本記事で紹介した合本の内容を含む新装版原書合本(Amazon): The Unwritten: The Deluxe Edition Book One

 Tommy Taylorという少年を主人公にしたファンタジー児童小説で大ヒットを飛ばしながら10年以上前に謎の失踪を遂げた作家Wilson Taylor — そんな彼の息子であると同時に主人公のモデルでもある青年Tom Taylorは父親の印税とファン・サービスで生計を立てつつ、しかし誰も自分を自分として見てくれないことに思い悩む。
 ところがそんなTomの前にある日、彼がWilson Taylorの実の息子ではないと指摘する女性が現れる。瞬く間に噂は広がり、窮地に立たされた彼は自らの出自を確かめることを決意するが、彼をつけ狙う存在はすぐ後ろに迫っていた……。

 話の立たせ方といい、絶妙な”不思議”の匙加減といい、いかにもVertigoレーベルらしい作品と言おうか。Imageでやるものとはまた違う。間違いなくSANDMANのダークさやFABLESの楽しさといった要素を継いでいるファンタジー。  
 Karen Bergerの去った後のVertigoは良い作品出していても軒並み鳴かず飛ばずでもう這々の体かと思っていたら全然そんなことはありませんでした。こういう作品を出し続けている限りこのレーベルはずっと続いていくのだと認識を新たに。

 ライターのMike Careyといえば主にMarvelでX-men界隈を中心としたスーパーヒーロー物をやりつつ、非スーパーヒーロー物でもLUCIFERなど様々な作品を世に送り出しているやり手のライター……という話は耳にしていたものの、実は私もこれまであまり彼の作品は読んだことがなく。まともに読んでいるのは彼のコミックではなく小説のTHE GIRL WITH ALL THE GIFTSで、それさえ彼の作品と知らず手に取った(だって”Mike Carey”じゃなくて”M.R.Carey”って書いてあるんだもん……)という体たらく。
 本作を読んで反省。
 どんな形のエンターテイメントでも”読んだ人からは軒並み高い評価を得ているのに何故か世間的な認知度が低い”作品や作り手というのはいるものだけれど、彼は間違いなくそんな存在の1人。今後は積極的に彼の作品に手を出して少しでも応援したいと思います。


…というわけでそんな彼の小説をば紹介(Amazon): The Girl with All the Gifts


 本作は1つの児童小説を巡りそのページの内外でメタ的に展開される物語に、古今東西の文学の要素を取り入れて「我々の世界と別の世界とを巡る陰謀に古今東西の文学及びその作者が巻き込まれる」としたファンタジー。今のところ本筋には絡んでこないもののMark TwainやRupland Kiplingといった実在の文学者が登場し、彼らの著した作品も陰謀に立ち向かう手段として積極的に用いられる。
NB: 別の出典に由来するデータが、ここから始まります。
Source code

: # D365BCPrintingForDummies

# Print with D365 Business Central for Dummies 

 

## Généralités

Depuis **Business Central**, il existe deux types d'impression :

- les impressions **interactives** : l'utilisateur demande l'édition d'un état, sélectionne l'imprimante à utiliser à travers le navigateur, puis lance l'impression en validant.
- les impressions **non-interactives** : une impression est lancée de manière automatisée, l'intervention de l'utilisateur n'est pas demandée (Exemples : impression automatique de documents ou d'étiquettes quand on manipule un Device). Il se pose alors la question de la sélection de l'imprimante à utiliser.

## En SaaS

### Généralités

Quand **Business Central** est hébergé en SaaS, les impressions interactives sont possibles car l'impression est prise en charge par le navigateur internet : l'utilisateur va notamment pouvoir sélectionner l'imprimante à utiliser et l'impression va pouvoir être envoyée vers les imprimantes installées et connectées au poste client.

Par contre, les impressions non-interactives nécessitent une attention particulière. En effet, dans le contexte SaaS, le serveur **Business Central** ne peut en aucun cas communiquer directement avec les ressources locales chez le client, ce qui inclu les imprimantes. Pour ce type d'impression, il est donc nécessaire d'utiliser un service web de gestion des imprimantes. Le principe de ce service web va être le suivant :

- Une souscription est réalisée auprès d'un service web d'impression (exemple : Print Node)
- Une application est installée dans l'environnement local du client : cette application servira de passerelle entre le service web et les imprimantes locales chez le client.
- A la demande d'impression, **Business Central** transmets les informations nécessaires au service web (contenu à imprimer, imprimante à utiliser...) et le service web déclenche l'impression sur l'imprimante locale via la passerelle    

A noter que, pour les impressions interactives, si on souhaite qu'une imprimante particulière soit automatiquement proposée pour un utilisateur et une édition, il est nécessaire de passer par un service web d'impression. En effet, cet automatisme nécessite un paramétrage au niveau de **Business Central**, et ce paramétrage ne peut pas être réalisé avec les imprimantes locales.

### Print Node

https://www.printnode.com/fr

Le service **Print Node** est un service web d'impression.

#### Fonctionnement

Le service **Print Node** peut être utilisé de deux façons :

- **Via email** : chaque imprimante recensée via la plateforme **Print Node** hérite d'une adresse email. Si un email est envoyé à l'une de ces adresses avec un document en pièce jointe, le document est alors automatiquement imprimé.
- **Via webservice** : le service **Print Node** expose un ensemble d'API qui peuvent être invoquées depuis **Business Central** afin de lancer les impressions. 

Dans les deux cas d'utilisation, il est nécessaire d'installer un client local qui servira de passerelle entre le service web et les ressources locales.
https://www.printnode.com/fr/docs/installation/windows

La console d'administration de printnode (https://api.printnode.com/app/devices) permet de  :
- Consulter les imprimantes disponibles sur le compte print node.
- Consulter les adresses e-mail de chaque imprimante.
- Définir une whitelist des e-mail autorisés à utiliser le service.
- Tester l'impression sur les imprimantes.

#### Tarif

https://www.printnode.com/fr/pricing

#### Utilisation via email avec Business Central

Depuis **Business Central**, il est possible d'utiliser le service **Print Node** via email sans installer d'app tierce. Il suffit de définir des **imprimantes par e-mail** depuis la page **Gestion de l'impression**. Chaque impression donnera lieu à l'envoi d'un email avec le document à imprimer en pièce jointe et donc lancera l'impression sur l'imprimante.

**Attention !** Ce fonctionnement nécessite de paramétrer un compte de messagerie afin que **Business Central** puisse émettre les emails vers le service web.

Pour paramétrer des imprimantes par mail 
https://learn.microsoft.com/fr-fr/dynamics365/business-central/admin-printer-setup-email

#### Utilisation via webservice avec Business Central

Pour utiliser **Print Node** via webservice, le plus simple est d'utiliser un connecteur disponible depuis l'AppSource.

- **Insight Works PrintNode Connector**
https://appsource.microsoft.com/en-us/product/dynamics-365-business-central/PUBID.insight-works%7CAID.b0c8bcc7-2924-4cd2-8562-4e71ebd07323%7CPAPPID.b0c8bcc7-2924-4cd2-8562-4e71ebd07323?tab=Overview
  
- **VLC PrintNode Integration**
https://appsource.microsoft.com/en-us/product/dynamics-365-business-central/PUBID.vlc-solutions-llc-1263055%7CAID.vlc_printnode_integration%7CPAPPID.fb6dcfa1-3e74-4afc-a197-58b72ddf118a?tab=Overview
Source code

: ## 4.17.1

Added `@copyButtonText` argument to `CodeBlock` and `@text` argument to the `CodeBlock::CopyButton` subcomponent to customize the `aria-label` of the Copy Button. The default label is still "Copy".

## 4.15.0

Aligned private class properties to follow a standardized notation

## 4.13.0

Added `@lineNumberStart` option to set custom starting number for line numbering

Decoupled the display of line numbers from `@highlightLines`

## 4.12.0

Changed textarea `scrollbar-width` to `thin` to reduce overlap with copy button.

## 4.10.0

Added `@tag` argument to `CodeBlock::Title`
 現実と創作は水と油という話は既に何度もしているものの、それは既存のフィクションを作品に取り入れる場合も変わらない。その作品を読んだことがない人には読むきっかけを与えるかもしれないが、これはその読者にとって”物語”と”物語の中に登場する実在の作品”とが同じ次元のフィクションとして存在するからであって、既にそれを読んでいるファンにとってはイメージをぶち壊しにされていい迷惑だったりすることがないでもなかったりする。
 本作ではそこらに対する配慮と言おうか、積極的に文学作品を話の中に取り込みつつ、しかしイメージを損なわないように敬意を払っている印象を受けた。

 正直ファンタジーはあまり得意なジャンルじゃないのだが、本作は久々に良作の予感がする。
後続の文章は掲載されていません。